This paper addresses contemporary theoretical ambiguities surrounding Meehl’s thesis that “statistical prediction outperforms clinical judgment,” clarifying the boundary conditions under which algorithmic superiority holds. Method: Grounded in statistical decision theory, it introduces the concept of “measurement determinism”—a formal framework demonstrating how evaluation criteria endogenously determine the optimal decision paradigm. Through meta-analytic synthesis and formal modeling, the study comparatively assesses algorithmic versus human judgment across diverse domains. Contribution/Results: It robustly confirms the systematic, population-level advantage of statistical rules—but only under constrained output spaces, machine-readable inputs, and aggregate performance metrics. Crucially, it identifies and substantiates three previously undertheorized risks: expert skill atrophy, accelerated decision fatigue, and erosion of professional discretion. These findings advance a dual understanding of algorithms as decision-support tools—affirming their utility while rigorously delineating their epistemic and practical limitations.

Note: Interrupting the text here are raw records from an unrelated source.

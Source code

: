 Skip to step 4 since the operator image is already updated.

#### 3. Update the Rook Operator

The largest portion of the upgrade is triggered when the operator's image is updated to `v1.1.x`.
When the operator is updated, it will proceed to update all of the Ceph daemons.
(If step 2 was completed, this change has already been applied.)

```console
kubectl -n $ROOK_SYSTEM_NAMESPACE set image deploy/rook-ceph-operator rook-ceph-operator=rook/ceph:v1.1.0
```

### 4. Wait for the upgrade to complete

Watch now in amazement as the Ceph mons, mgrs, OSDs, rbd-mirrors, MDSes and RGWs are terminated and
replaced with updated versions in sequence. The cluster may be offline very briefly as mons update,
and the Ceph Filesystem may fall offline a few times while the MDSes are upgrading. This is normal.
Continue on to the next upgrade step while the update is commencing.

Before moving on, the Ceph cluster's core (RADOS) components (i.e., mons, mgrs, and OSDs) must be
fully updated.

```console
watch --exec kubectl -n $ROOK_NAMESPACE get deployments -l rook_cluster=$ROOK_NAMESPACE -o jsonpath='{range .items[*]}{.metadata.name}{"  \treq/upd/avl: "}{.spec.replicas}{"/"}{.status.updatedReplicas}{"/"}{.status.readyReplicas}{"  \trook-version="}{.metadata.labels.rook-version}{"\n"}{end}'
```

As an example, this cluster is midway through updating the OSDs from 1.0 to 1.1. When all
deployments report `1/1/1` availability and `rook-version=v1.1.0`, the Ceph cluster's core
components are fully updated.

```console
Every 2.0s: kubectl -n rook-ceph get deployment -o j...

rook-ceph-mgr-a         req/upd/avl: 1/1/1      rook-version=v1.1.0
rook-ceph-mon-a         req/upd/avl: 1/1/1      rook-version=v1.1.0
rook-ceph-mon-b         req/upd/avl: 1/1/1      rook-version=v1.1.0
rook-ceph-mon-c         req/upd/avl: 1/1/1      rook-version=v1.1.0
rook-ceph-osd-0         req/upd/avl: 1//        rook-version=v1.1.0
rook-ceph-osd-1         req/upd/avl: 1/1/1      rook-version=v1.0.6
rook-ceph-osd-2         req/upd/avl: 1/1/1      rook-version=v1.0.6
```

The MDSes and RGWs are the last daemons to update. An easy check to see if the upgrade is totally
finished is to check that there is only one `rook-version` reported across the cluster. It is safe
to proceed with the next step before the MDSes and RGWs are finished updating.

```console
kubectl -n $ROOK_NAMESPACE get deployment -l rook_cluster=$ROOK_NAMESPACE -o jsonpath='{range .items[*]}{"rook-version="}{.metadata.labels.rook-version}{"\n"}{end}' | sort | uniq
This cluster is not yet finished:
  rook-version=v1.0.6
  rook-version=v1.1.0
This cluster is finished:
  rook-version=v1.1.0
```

Paul Meehl's foundational work "Clinical versus Statistical Prediction," provided early theoretical justification and empirical evidence of the superiority of statistical methods over clinical judgment. Despite a century of empirical evidence supporting Meehl's central thesis, from early parole prediction studies in the 1920s to modern meta-analyses, confusion persists regarding when and why his troubling finding applies. This paper provides a contemporary theoretical justification for Meehl's result. Importantly, Meehl's prediction problems require a small set of possible outcomes and machine-readable data. Second, individual predictions and decisions are evaluated only on average. This formulation leads to a natural analysis from statistical decision theory, which shows that statistical rules are more accurate than clinical intuition almost by definition. Meehl's prediction paradox is an example of metrical determinism, where the rules of evaluation implicitly determine the best procedure. The decision-theoretic analysis of Meehl's problem elucidates the utility of algorithmic systems as decision-support tools, but also reveals their natural shortcomings, inducing expertise erosion, decision fatigue, and the usurpation of discretionary judgment.